Compound Expression Recognition via Large Vision-Language Models
This work addresses the problem of understanding complex human emotions for applications in emotion analysis and human-computer interaction, representing an incremental improvement.
The paper tackled Compound Expression Recognition (CER) by proposing a novel approach using Large Vision-Language Models (LVLMs) with a two-stage fine-tuning process, achieving advanced accuracy on the RAF-DB dataset and strong zero-shot generalization on the C-EXPR-DB dataset.

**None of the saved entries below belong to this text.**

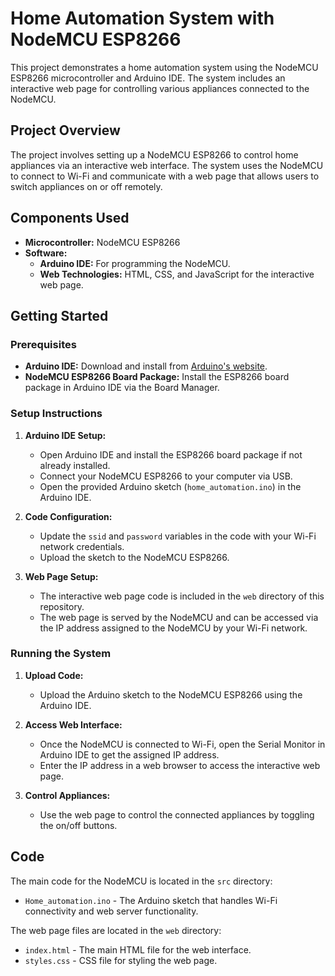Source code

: # Home Automation System with NodeMCU ESP8266

This project demonstrates a home automation system using the NodeMCU ESP8266 microcontroller and Arduino IDE. The system includes an interactive web page for controlling various appliances connected to the NodeMCU.

## Project Overview

The project involves setting up a NodeMCU ESP8266 to control home appliances via an interactive web interface. The system uses the NodeMCU to connect to Wi-Fi and communicate with a web page that allows users to switch appliances on or off remotely.

## Components Used

- **Microcontroller:** NodeMCU ESP8266
- **Software:**
  - **Arduino IDE:** For programming the NodeMCU.
  - **Web Technologies:** HTML, CSS, and JavaScript for the interactive web page.

## Getting Started

### Prerequisites

- **Arduino IDE:** Download and install from [Arduino's website](https://www.arduino.cc/en/software).
- **NodeMCU ESP8266 Board Package:** Install the ESP8266 board package in Arduino IDE via the Board Manager.

### Setup Instructions

1. **Arduino IDE Setup:**
   - Open Arduino IDE and install the ESP8266 board package if not already installed.
   - Connect your NodeMCU ESP8266 to your computer via USB.
   - Open the provided Arduino sketch (`home_automation.ino`) in the Arduino IDE.

2. **Code Configuration:**
   - Update the `ssid` and `password` variables in the code with your Wi-Fi network credentials.
   - Upload the sketch to the NodeMCU ESP8266.

3. **Web Page Setup:**
   - The interactive web page code is included in the `web` directory of this repository.
   - The web page is served by the NodeMCU and can be accessed via the IP address assigned to the NodeMCU by your Wi-Fi network.

### Running the System

1. **Upload Code:**
   - Upload the Arduino sketch to the NodeMCU ESP8266 using the Arduino IDE.

2. **Access Web Interface:**
   - Once the NodeMCU is connected to Wi-Fi, open the Serial Monitor in Arduino IDE to get the assigned IP address.
   - Enter the IP address in a web browser to access the interactive web page.

3. **Control Appliances:**
   - Use the web page to control the connected appliances by toggling the on/off buttons.

## Code

The main code for the NodeMCU is located in the `src` directory:

- `Home_automation.ino` - The Arduino sketch that handles Wi-Fi connectivity and web server functionality.

The web page files are located in the `web` directory:

- `index.html` - The main HTML file for the web interface.
- `styles.css` - CSS file for styling the web page.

Compound Expression Recognition (CER) is crucial for understanding human emotions and improving human-computer interaction. However, CER faces challenges due to the complexity of facial expressions and the difficulty of capturing subtle emotional cues. To address these issues, we propose a novel approach leveraging Large Vision-Language Models (LVLMs). Our method employs a two-stage fine-tuning process: first, pre-trained LVLMs are fine-tuned on basic facial expressions to establish foundational patterns; second, the model is further optimized on a compound-expression dataset to refine visual-language feature interactions. Our approach achieves advanced accuracy on the RAF-DB dataset and demonstrates strong zero-shot generalization on the C-EXPR-DB dataset, showcasing its potential for real-world applications in emotion analysis and human-computer interaction.